# [AIM OF THE EXERCISE]
Restate the data word for word. Leave the pictures out.

# [RAW DATA]
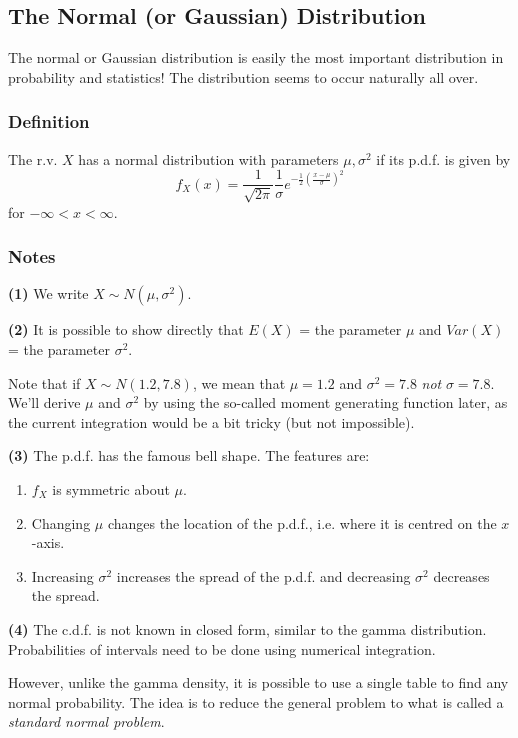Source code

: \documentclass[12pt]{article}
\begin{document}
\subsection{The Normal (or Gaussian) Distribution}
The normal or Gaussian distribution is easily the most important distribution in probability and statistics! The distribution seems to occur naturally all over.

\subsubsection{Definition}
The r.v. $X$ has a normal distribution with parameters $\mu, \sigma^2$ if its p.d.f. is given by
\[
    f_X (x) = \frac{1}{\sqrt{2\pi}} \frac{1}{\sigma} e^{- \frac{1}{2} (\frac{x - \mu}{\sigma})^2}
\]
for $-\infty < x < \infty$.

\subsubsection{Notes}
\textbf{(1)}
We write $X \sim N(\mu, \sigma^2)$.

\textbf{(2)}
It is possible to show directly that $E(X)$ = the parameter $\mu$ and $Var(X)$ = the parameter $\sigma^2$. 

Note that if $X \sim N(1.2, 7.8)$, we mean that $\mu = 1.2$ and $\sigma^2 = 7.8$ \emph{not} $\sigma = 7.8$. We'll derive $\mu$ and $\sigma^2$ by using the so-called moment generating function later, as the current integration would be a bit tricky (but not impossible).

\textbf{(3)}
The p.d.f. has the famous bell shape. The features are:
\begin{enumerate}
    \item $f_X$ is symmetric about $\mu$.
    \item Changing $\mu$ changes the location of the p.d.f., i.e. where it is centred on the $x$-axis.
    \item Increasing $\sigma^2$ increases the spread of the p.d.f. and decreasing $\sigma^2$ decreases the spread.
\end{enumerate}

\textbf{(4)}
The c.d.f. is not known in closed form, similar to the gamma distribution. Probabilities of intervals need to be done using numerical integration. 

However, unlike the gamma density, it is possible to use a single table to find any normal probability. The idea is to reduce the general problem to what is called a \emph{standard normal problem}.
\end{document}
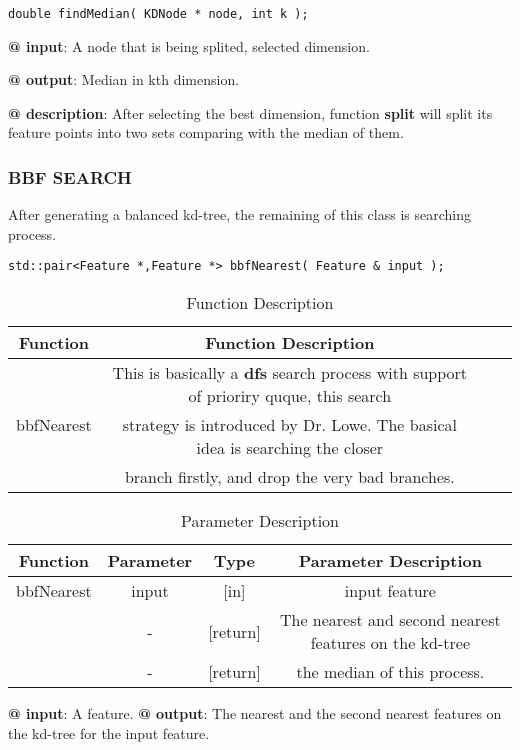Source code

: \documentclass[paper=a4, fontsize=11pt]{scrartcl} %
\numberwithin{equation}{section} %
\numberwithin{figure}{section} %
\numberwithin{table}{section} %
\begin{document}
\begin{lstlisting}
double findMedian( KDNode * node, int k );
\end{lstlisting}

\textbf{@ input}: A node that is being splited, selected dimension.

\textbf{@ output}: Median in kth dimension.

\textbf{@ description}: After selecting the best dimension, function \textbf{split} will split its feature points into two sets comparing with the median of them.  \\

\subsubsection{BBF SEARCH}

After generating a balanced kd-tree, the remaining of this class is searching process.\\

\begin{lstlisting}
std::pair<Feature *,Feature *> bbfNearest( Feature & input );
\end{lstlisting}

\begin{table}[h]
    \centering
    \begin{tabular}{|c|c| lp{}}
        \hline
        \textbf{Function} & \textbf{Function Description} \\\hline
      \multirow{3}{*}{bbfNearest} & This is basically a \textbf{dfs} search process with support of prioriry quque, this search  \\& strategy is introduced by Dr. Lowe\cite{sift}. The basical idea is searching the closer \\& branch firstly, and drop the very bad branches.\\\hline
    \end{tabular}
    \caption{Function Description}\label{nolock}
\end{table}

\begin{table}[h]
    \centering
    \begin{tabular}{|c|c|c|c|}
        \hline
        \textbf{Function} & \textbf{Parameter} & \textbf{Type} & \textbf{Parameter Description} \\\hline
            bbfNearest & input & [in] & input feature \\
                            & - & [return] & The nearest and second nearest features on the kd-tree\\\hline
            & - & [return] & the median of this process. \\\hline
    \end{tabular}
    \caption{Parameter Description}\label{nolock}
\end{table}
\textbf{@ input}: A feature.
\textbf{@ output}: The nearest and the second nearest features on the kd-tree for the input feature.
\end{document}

# [RESPONSE TO THE TASK]
Source code

: \documentclass[12pt]{article}
\begin{document}
\subsection{The Normal (or Gaussian) Distribution}
The normal or Gaussian distribution is easily the most important distribution in probability and statistics! The distribution seems to occur naturally all over.

\subsubsection{Definition}
The r.v. $X$ has a normal distribution with parameters $\mu, \sigma^2$ if its p.d.f. is given by
\[
    f_X (x) = \frac{1}{\sqrt{2\pi}} \frac{1}{\sigma} e^{- \frac{1}{2} (\frac{x - \mu}{\sigma})^2}
\]
for $-\infty < x < \infty$.

\subsubsection{Notes}
\textbf{(1)}
We write $X \sim N(\mu, \sigma^2)$.

\textbf{(2)}
It is possible to show directly that $E(X)$ = the parameter $\mu$ and $Var(X)$ = the parameter $\sigma^2$. 

Note that if $X \sim N(1.2, 7.8)$, we mean that $\mu = 1.2$ and $\sigma^2 = 7.8$ \emph{not} $\sigma = 7.8$. We'll derive $\mu$ and $\sigma^2$ by using the so-called moment generating function later, as the current integration would be a bit tricky (but not impossible).

\textbf{(3)}
The p.d.f. has the famous bell shape. The features are:
\begin{enumerate}
    \item $f_X$ is symmetric about $\mu$.
    \item Changing $\mu$ changes the location of the p.d.f., i.e. where it is centred on the $x$-axis.
    \item Increasing $\sigma^2$ increases the spread of the p.d.f. and decreasing $\sigma^2$ decreases the spread.
\end{enumerate}

\textbf{(4)}
The c.d.f. is not known in closed form, similar to the gamma distribution. Probabilities of intervals need to be done using numerical integration. 

However, unlike the gamma density, it is possible to use a single table to find any normal probability. The idea is to reduce the general problem to what is called a \emph{standard normal problem}.
\end{document}
Source code

: \documentclass[paper=a4, fontsize=11pt]{scrartcl} %
\numberwithin{equation}{section} %
\numberwithin{figure}{section} %
\numberwithin{table}{section} %
\begin{document}
\begin{lstlisting}
double findMedian( KDNode * node, int k );
\end{lstlisting}

\textbf{@ input}: A node that is being splited, selected dimension.

\textbf{@ output}: Median in kth dimension.

\textbf{@ description}: After selecting the best dimension, function \textbf{split} will split its feature points into two sets comparing with the median of them.  \\

\subsubsection{BBF SEARCH}

After generating a balanced kd-tree, the remaining of this class is searching process.\\

\begin{lstlisting}
std::pair<Feature *,Feature *> bbfNearest( Feature & input );
\end{lstlisting}

\begin{table}[h]
    \centering
    \begin{tabular}{|c|c| lp{}}
        \hline
        \textbf{Function} & \textbf{Function Description} \\\hline
      \multirow{3}{*}{bbfNearest} & This is basically a \textbf{dfs} search process with support of prioriry quque, this search  \\& strategy is introduced by Dr. Lowe\cite{sift}. The basical idea is searching the closer \\& branch firstly, and drop the very bad branches.\\\hline
    \end{tabular}
    \caption{Function Description}\label{nolock}
\end{table}

\begin{table}[h]
    \centering
    \begin{tabular}{|c|c|c|c|}
        \hline
        \textbf{Function} & \textbf{Parameter} & \textbf{Type} & \textbf{Parameter Description} \\\hline
            bbfNearest & input & [in] & input feature \\
                            & - & [return] & The nearest and second nearest features on the kd-tree\\\hline
            & - & [return] & the median of this process. \\\hline
    \end{tabular}
    \caption{Parameter Description}\label{nolock}
\end{table}
\textbf{@ input}: A feature.
\textbf{@ output}: The nearest and the second nearest features on the kd-tree for the input feature.
\end{document}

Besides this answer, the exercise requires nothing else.